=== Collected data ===
[Start of section]

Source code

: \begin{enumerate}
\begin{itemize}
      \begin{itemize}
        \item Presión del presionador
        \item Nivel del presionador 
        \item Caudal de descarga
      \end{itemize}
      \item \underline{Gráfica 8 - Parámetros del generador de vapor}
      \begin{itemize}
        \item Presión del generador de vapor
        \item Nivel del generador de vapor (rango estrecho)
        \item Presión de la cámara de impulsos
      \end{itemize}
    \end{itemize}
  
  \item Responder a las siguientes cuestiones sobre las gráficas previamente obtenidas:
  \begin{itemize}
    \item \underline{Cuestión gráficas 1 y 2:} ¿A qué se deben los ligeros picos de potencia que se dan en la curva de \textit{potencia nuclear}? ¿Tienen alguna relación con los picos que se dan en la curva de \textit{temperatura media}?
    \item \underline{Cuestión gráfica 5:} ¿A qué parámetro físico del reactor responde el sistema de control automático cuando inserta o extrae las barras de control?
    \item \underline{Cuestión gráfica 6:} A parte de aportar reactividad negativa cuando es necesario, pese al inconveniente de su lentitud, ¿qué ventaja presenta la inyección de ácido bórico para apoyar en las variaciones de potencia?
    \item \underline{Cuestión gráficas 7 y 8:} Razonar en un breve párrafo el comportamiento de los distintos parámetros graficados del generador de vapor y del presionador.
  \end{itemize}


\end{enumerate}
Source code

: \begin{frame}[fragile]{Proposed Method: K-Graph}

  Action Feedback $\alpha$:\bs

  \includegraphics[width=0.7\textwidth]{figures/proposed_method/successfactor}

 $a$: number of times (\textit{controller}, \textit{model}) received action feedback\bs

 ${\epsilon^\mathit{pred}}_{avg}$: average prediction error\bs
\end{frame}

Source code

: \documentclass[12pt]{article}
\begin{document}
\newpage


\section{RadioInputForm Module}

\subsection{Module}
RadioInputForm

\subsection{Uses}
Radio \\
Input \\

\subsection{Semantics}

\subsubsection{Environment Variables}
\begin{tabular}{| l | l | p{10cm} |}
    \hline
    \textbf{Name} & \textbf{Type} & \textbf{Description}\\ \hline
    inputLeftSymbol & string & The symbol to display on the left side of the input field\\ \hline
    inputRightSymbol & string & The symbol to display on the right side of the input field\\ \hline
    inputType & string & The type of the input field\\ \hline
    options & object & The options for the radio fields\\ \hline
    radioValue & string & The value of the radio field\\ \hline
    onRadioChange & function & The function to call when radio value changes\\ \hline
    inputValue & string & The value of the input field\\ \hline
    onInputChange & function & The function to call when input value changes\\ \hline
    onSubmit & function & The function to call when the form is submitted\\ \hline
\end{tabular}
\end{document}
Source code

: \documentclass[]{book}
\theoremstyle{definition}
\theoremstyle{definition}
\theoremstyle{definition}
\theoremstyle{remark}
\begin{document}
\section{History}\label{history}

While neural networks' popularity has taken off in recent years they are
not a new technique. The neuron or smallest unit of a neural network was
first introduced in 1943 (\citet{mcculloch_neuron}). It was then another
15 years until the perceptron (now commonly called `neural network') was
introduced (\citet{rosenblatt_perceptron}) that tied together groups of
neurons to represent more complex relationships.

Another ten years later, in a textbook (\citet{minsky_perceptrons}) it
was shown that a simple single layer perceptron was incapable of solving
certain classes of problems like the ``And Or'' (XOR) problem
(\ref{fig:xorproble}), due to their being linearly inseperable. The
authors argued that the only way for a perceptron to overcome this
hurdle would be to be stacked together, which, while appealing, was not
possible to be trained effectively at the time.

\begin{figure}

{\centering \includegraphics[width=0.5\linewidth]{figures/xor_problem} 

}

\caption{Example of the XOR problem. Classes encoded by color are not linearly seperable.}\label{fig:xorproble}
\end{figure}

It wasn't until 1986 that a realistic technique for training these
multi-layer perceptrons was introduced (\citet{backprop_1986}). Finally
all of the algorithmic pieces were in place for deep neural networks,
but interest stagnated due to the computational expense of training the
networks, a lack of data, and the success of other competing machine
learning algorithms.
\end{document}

[End of section]

=== To do ===
Once you have counted the lines above that contain "networks", give that number alone.

=== Response area ===
3